Esmeralda arrived in Dalston some time around noon and we set off pretty quickly to do some exploring.

Quick visit to the Eastern Curve Garden - Esmeralda was impressed
Quick visit to the Eastern Curve Garden – Esmeralda was impressed

No surprise that I followed my usual route. We made a quick stop at Shoreditch Church, then a peek into Leila’s, Arnold Circus and the glorious buildings on Boundary Estate.

Hard at work inside Leilla's
Hard at work inside Leilla’s
Lovely piece from Shok-1 near Redchurch Street
Lovely piece from Shok-1 near Redchurch Street

Not many photos of that area today – I was feeling better but tiring quickly. Redchurch Street looked good, Boxpark was doing its retail thing, and on down to Brick Lane, watch some salt beef beigel action and a beeline to Meraz.
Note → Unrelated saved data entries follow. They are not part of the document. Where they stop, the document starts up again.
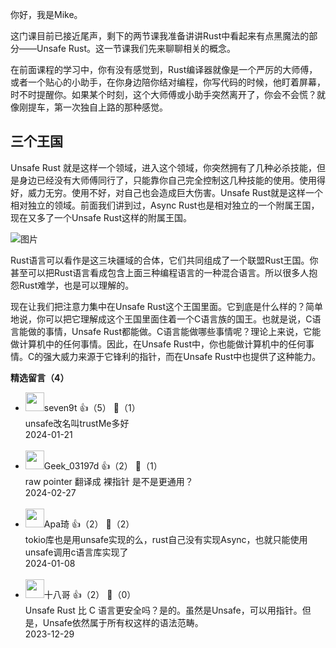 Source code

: 你好，我是Mike。

这门课目前已接近尾声，剩下的两节课我准备讲讲Rust中看起来有点黑魔法的部分——Unsafe Rust。这一节课我们先来聊聊相关的概念。

在前面课程的学习中，你有没有感觉到，Rust编译器就像是一个严厉的大师傅，或者一个贴心的小助手，在你身边陪你结对编程，你写代码的时候，他盯着屏幕，时不时提醒你。如果某个时刻，这个大师傅或小助手突然离开了，你会不会慌？就像刚提车，第一次独自上路的那种感觉。

## 三个王国

Unsafe Rust 就是这样一个领域，进入这个领域，你突然拥有了几种必杀技能，但是身边已经没有大师傅同行了，只能靠你自己完全控制这几种技能的使用。使用得好，威力无穷。使用不好，对自己也会造成巨大伤害。Unsafe Rust就是这样一个相对独立的领域。前面我们讲到过，Async Rust也是相对独立的一个附属王国，现在又多了一个Unsafe Rust这样的附属王国。

![图片](https://static001.geekbang.org/resource/image/f7/88/f71d96faf019a6e0dc3f4291cf251f88.jpg?wh=1003x683)

Rust语言可以看作是这三块疆域的合体，它们共同组成了一个联盟Rust王国。你甚至可以把Rust语言看成包含上面三种编程语言的一种混合语言。所以很多人抱怨Rust难学，也是可以理解的。

现在让我们把注意力集中在Unsafe Rust这个王国里面。它到底是什么样的？简单地说，你可以把它理解成这个王国里面住着一个C语言族的国王。也就是说，C语言能做的事情，Unsafe Rust都能做。C语言能做哪些事情呢？理论上来说，它能做计算机中的任何事情。因此，在Unsafe Rust中，你也能做计算机中的任何事情。C的强大威力来源于它锋利的指针，而在Unsafe Rust中也提供了这种能力。
<div><strong>精选留言（4）</strong></div><ul>
<li><img src="https://static001.geekbang.org/account/avatar/00/1e/36/33/3411df0d.jpg" width="30px"><span>seven9t</span> 👍（5） 💬（1）<div>unsafe改名叫trustMe多好</div>2024-01-21</li><br/><li><img src="" width="30px"><span>Geek_03197d</span> 👍（2） 💬（1）<div>raw pointer 翻译成 裸指针 是不是更通用？</div>2024-02-27</li><br/><li><img src="https://static001.geekbang.org/account/avatar/00/38/a0/06/f0ca94ca.jpg" width="30px"><span>Apa琦</span> 👍（2） 💬（2）<div>tokio库也是用unsafe实现的么，rust自己没有实现Async，也就只能使用unsafe调用c语言库实现了</div>2024-01-08</li><br/><li><img src="https://static001.geekbang.org/account/avatar/00/0f/ac/5f/894761f8.jpg" width="30px"><span>十八哥</span> 👍（2） 💬（0）<div>Unsafe Rust 比 C 语言更安全吗？是的。虽然是Unsafe，可以用指针。但是，Unsafe依然属于所有权这样的语法范畴。</div>2023-12-29</li><br/>
</ul> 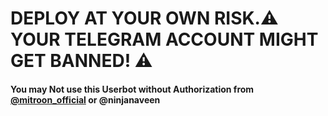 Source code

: # DEPLOY AT YOUR OWN RISK.⚠️ YOUR TELEGRAM ACCOUNT MIGHT GET BANNED! ⚠️


#### You may Not use this Userbot without Authorization from [@mitroon_official](https://telegram.me/ninjanaveen) or @ninjanaveen


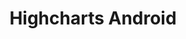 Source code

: ---
title:  Highcharts Android
description: 我们强大的、经过实战检验的Javascript图表库可以通过我们的Highcharts Android包装器用于Android。只需几行代码就能马上得到漂亮的、多点触摸的图表。
buttons:
- name: 下载
  link: https://github.com/highcharts/highcharts-android
  class: btn-primary
cover: /svg/androidpage.svg
core-features: 
- title: Robust Documentation
  content: We take great pride in creating developer-friendly  documentation and <a href="/demo/android">demos</a> that make learning our tool a fun experience. <a href="https://api.highcharts.com/android/highcharts/"> Our API documentation</a> contains descriptions of all the necessary classes and how to use them.  You will also find several <a href="https://www.highcharts.com/blog/posts/frameworks/android/">"getting  started"</a> guides, as well as in-depth documentation of its features and options with live code.  As the infrastructure itself is intuitive, most developers will find it easy to use, even without  referencing the documentation.
- title: Vast chart collection
  content: Highcharts currently supports line, spline, area, areaspline,  column, bar, pie, scatter, angular gauges, arearange, areasplinerange, columnrange, bubble,  box plot, error bars, funnel, waterfall and polar chart types.
- title: Options are optional
  content: Highcharts simple options-structure allows for deep  customization, and styling can be done via JavaScript or CSS. Highcharts  is also extendable and pluggable for experts seeking advanced animations  and functionality. Check out some advanced <a href="/blog/posts/cool-use-case/"> cool use cases</a> in our community section, and <a href="/wrappers-addons-and-plugins/add-ons/">plugins</a> in our our  extensions directory.
- title: Flexible styling
  content: Our elegant charts render crisp and clear at any resolution and are  easily styled via the via <a href="https://www.highcharts.com/demo/android/styled-mode-column">Java (Android)</a> or <a href="https://api.highcharts.com/highcharts/">Javascript API</a> as well as CSS (web apps).
- title: Dynamic & Customizable
  content: Our elegant charts render crisp and clear at any  resolution and are easily styled via our simple options-structure using <a href="https://www.highcharts.com/docs/chart-design-and-style/design-and-style">JavaScript</a> or <a href="https://www.highcharts.com/docs/chart-design-and-style/style-by-css">CSS</a>.  Highcharts is also extendable and pluggable for experts seeking advanced animations  and functionality. Check out some advanced <a href="/posts/cool-use-case">cool use cases</a> in our community section, and <a href="https://www.highcharts.com/wrappers-addons-and-plugins/add-ons/">plugins</a> in our extensions directory.
- title: Usage
  content: The dedicated <a href="https://github.com/highcharts/highcharts-android">Android wrapper</a> for Highcharts is  designed to work with Android API  19+. A convenient class infrastructure allows one to quickly  embed charts in iOS apps, written in Java or Kotlin. Distributed as a framework, doesn’t require  complicated setup.
- title: Technology
  content: Our mobile solution encompasses a small JavaScript web view embedded in your mobile  application. This code is identical to the industry-leading Highcharts code, used across millions of web pages. A  dedicated <a href="https://github.com/highcharts/highcharts-android">Android wrapper</a> is available for developers  who would rather not work with the JavaScript library directly.
- title: Touch and mobile-optimized
  content: <a href="/docs/chart-concepts/responsive"> Intelligent responsiveness</a> not only adjusts the chart to the  dimensions of its container but also automatically places non-graph  elements such as labels, legends, and headings in the most optimal  location. Multi-touch gesture support allows for a native experience  on mobile and touch screens. Touch gestures include single touch-drag  for data inspection, multi-touch for&nbsp; <a href="https://www.highcharts.com/docs/chart-concepts/zooming"> zooming</a>, and more.
- title: Vibrant community
  content: The largest developer community of any premium charting tool  on <a href="https://github.com/highcharts/highcharts/">Github</a>, <a href="https://stackoverflow.com/questions/tagged/highcharts"> StackOverflow</a>, and other <a href="https://www.highcharts.com/forum/">forums</a> is eager to offer additional assistance,  platform-specific implementation advice and inspiration when you need it. In  addition, we have dozen dedicated <a href="/support">support</a> engineers  monitoring our forums, StackOverflow, GitHub and support emails.
---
I ordered what I always do – no objections from Esmeralda. What is it? The tarka dhal (I really like their version), the sag aloo (not too spicy today), tandoori lamb chops sizzling wonderfully, and Es was brave enough to ask if they’d make a small portion of chicken korma – Of course! So delicious after a week or two of rather bland food. Esmeralda was pretty happy. What was really cool was the owner, Sami, arriving and coming over to shake my hand and say he hadn’t seen me for a long time. Oh, the groupie in me!

'The usual' at Meraz
‘The usual’ at Meraz
A piece by Fanakapan on Hanbury Street
A piece by Fanakapan on Hanbury Street

Embarrassing how I love this sort of encounter and I had one more to come.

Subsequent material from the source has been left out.